The diagrams involved in conjugate pairs receive the tag associated to their partner in the complex_conjugate attribute.

Parameters

diagrams (list) – The topologically unique MbptDiagrams.

adg.mbpt.diagrams_generation(order)[source]

Generate the diagrams for the MBPT case.

Parameters

order (int) – The perturbative order of interest.

Returns

A list of NumPy arrays with the diagrams adjacency matrices.

Return type

list

>>> diagrams_generation(2) 
[array([[0, 2], [2, 0]])]
>>> diagrams_generation(3) 
[array([[0, 2, 0], [0, 0, 2], [2, 0, 0]]),
 array([[0, 1, 1], [1, 0, 1], [1, 1, 0]]),
 array([[0, 0, 2], [2, 0, 0], [0, 2, 0]])]
>>> diagrams_generation(1)
[]
adg.mbpt.extract_cd_denom(start_graph, subgraph)[source]

Extract the computer-readable denominator using the subgraph rule.

Parameters
  • start_graph (NetworkX MultiDiGraph) – The studied graph.

  • subgraph (NetworkX MultiDiGraph) – The subgaph for this particular factor.

Returns

The denominator factor associated to this subgraph.

Return type

str

adg.mbpt.order_diagrams(diagrams)[source]

Order the MBPT diagrams and return the number of diags for each type.

Parameters

diagrams (list) – The unordered MbptDiagrams.

Returns

First element are the ordered MbptDiagrams.

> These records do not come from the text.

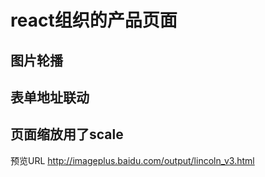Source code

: # react组织的产品页面
## 图片轮播
## 表单地址联动
## 页面缩放用了scale
预览URL http://imageplus.baidu.com/output/lincoln_v3.html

Second element is the number of diagrams for each excitation level type.

Return type

tuple

adg.mbpt.print_cd_output(directory, diagrams)[source]

Print a computer-readable file for automated frameworks.

Parameters
  • directory (str) – The path to the output directory.

  • diagrams (list) – All the MbptDiagrams.

adg.mbpt.write_diag_exp(latex_file, mbpt_diag)[source]

Write the expression associated to a diagram in the LaTeX file.

Parameters
  • latex_file (file) – The LaTeX output file to be written in.

  • mbpt_diag (MbptDiagram) – The diagram which expression is being written.

adg.mbpt.write_header(tex_file, diags_nbs)[source]

Write tha appropriate header for the LaTeX file for MBPT diagrams.

Parameters
  • tex_file (file) – The LaTeX ouput file to be written in.

  • diags_nbs (dict) – A dict with the number of diagrams per excitation level type.